All is loss

Written on 2018-03-11 in Stemwede, Germany

You might have heard, that most supervised Machine Learning methods boil down to minimizing a loss function over a set of parameters. I for myself was somewhat aware of this for a long time, but it was not until recently that I realized how powerfull this observation really is.

Generality. Literally the same ideas apply to linear regressions, also used for training neural networks and SVMs.
Effectivity. The above minimization can be performed with general numeric methods. This works in practice. While there shortcuts for some cases in most cases this the only thing you can do.
Geometry. Being a trained as an algebraic geometer, I enjoy geometric approaches to problems. We will take a geometric view in this article, and draw some pretty pictures of paramters and model values.

In this blog post we will first introduce the general machinery of loss minimization, and then visit a number of different machine learning models in this context.

The General Loss Function

In a supervised learning setup, we commonly consider a free variable $x$ and a target variable $y$. (We are purposefully vague about the nature of $x$ and $y$ here, they can take one-dimensional, vector, or discrete values). For a given $x$ we want to determine the likely value of $y$. To do so, we introduce a modeling step. We consider a family of possible relations $f:x \mapsto y$ that are parametrized by a parameter $w$:

$f(x, w) = y$

The question becomes, which model parameter $w$, will give us a good model?

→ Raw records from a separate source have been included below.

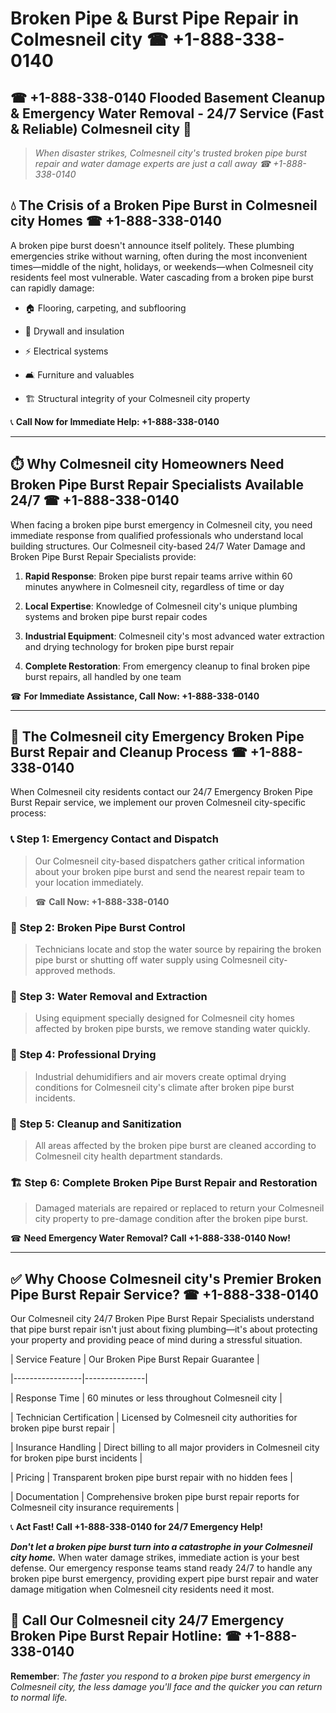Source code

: # Broken Pipe & Burst Pipe Repair in Colmesneil city ☎ +1-888-338-0140  
## ☎ +1-888-338-0140 Flooded Basement Cleanup & Emergency Water Removal - 24/7 Service (Fast & Reliable) Colmesneil city 🚨  

> *When disaster strikes, Colmesneil city's trusted broken pipe burst repair and water damage experts are just a call away ☎ +1-888-338-0140*  

## 💧 The Crisis of a Broken Pipe Burst in Colmesneil city Homes ☎ +1-888-338-0140  

A broken pipe burst doesn't announce itself politely. These plumbing emergencies strike without warning, often during the most inconvenient times—middle of the night, holidays, or weekends—when Colmesneil city residents feel most vulnerable. Water cascading from a broken pipe burst can rapidly damage:  

* 🏠 Flooring, carpeting, and subflooring  
* 🧱 Drywall and insulation  
* ⚡ Electrical systems  
* 🛋️ Furniture and valuables  
* 🏗️ Structural integrity of your Colmesneil city property  

📞 **Call Now for Immediate Help: +1-888-338-0140**  

---  

## ⏱️ Why Colmesneil city Homeowners Need Broken Pipe Burst Repair Specialists Available 24/7 ☎ +1-888-338-0140  

When facing a broken pipe burst emergency in Colmesneil city, you need immediate response from qualified professionals who understand local building structures. Our Colmesneil city-based 24/7 Water Damage and Broken Pipe Burst Repair Specialists provide:  

1. **Rapid Response**: Broken pipe burst repair teams arrive within 60 minutes anywhere in Colmesneil city, regardless of time or day  
2. **Local Expertise**: Knowledge of Colmesneil city's unique plumbing systems and broken pipe burst repair codes  
3. **Industrial Equipment**: Colmesneil city's most advanced water extraction and drying technology for broken pipe burst repair  
4. **Complete Restoration**: From emergency cleanup to final broken pipe burst repairs, all handled by one team  

☎ **For Immediate Assistance, Call Now: +1-888-338-0140**  

---  

## 🔧 The Colmesneil city Emergency Broken Pipe Burst Repair and Cleanup Process ☎ +1-888-338-0140  

When Colmesneil city residents contact our 24/7 Emergency Broken Pipe Burst Repair service, we implement our proven Colmesneil city-specific process:  

### 📞 Step 1: Emergency Contact and Dispatch  
> Our Colmesneil city-based dispatchers gather critical information about your broken pipe burst and send the nearest repair team to your location immediately.  
> ☎ **Call Now: +1-888-338-0140**  

### 🚿 Step 2: Broken Pipe Burst Control  
> Technicians locate and stop the water source by repairing the broken pipe burst or shutting off water supply using Colmesneil city-approved methods.  

### 🌊 Step 3: Water Removal and Extraction  
> Using equipment specially designed for Colmesneil city homes affected by broken pipe bursts, we remove standing water quickly.  

### 💨 Step 4: Professional Drying  
> Industrial dehumidifiers and air movers create optimal drying conditions for Colmesneil city's climate after broken pipe burst incidents.  

### 🧼 Step 5: Cleanup and Sanitization  
> All areas affected by the broken pipe burst are cleaned according to Colmesneil city health department standards.  

### 🏗️ Step 6: Complete Broken Pipe Burst Repair and Restoration  
> Damaged materials are repaired or replaced to return your Colmesneil city property to pre-damage condition after the broken pipe burst.  

☎ **Need Emergency Water Removal? Call +1-888-338-0140 Now!**  

---  

## ✅ Why Choose Colmesneil city's Premier Broken Pipe Burst Repair Service? ☎ +1-888-338-0140  

Our Colmesneil city 24/7 Broken Pipe Burst Repair Specialists understand that pipe burst repair isn't just about fixing plumbing—it's about protecting your property and providing peace of mind during a stressful situation.  

| Service Feature | Our Broken Pipe Burst Repair Guarantee |  
|-----------------|---------------|  
| Response Time | 60 minutes or less throughout Colmesneil city |  
| Technician Certification | Licensed by Colmesneil city authorities for broken pipe burst repair |  
| Insurance Handling | Direct billing to all major providers in Colmesneil city for broken pipe burst incidents |  
| Pricing | Transparent broken pipe burst repair with no hidden fees |  
| Documentation | Comprehensive broken pipe burst repair reports for Colmesneil city insurance requirements |  

📞 **Act Fast! Call +1-888-338-0140 for 24/7 Emergency Help!**  

***Don't let a broken pipe burst turn into a catastrophe in your Colmesneil city home.*** When water damage strikes, immediate action is your best defense. Our emergency response teams stand ready 24/7 to handle any broken pipe burst emergency, providing expert pipe burst repair and water damage mitigation when Colmesneil city residents need it most.  

## 📱 Call Our Colmesneil city 24/7 Emergency Broken Pipe Burst Repair Hotline: ☎ +1-888-338-0140  

**Remember**: *The faster you respond to a broken pipe burst emergency in Colmesneil city, the less damage you'll face and the quicker you can return to normal life.*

Figure 1: A parametrized data model [PNG]

In order to settle for some parameter $w$, we need some evidence encoded in a training dataset $D=(x_i,y_i)_i, i=1,\dots,N$. This gives us some examples of the relation $x \mapsto y$ that we seek to generalize. The training objective is now to find a parameter $w=\hat{w}$, so that a

$f(x_i, \hat{w}) \text{ is close to } y_i$

for $x_i,y_i$ in the training dataset $D$.

A common mathematical measure of “closeness” is the absolute distance $|a-b|$ in case that $y$ takes value in $\mathbb{R}$. More generally, we can consider a distance function $d(a,b)$ with $d(a,b) \geq 0$ and $d(a,a)=0$ to quantify the distance. Given such a distance $d$, we can then define a loss function as

$Loss_D(w) = \sum_i d(f(x_i,w), y_i).$

Note that the loss function, only depends on the model parameter $w$, and on the training dataset. There is no dependency on $x$ and $y$ anymore.

The task of fitting the model to the training data can now be formulated as a minimization problem. Find a parameter $\hat{w}$, so that $Loss_D(w)$ is minimal:

$\hat{w} = \mathrm{argmin}_w \; Loss_D(w)$

Once we have found $\hat{w}$, we can estimate the target variable $y$ from a given $x$:

$\hat{y} = f(x,\hat{w})$

How good this model turns out to preform in practice depends heavily on the training data and the family of models we have been taking into consideration. However, the training procedure is always the same.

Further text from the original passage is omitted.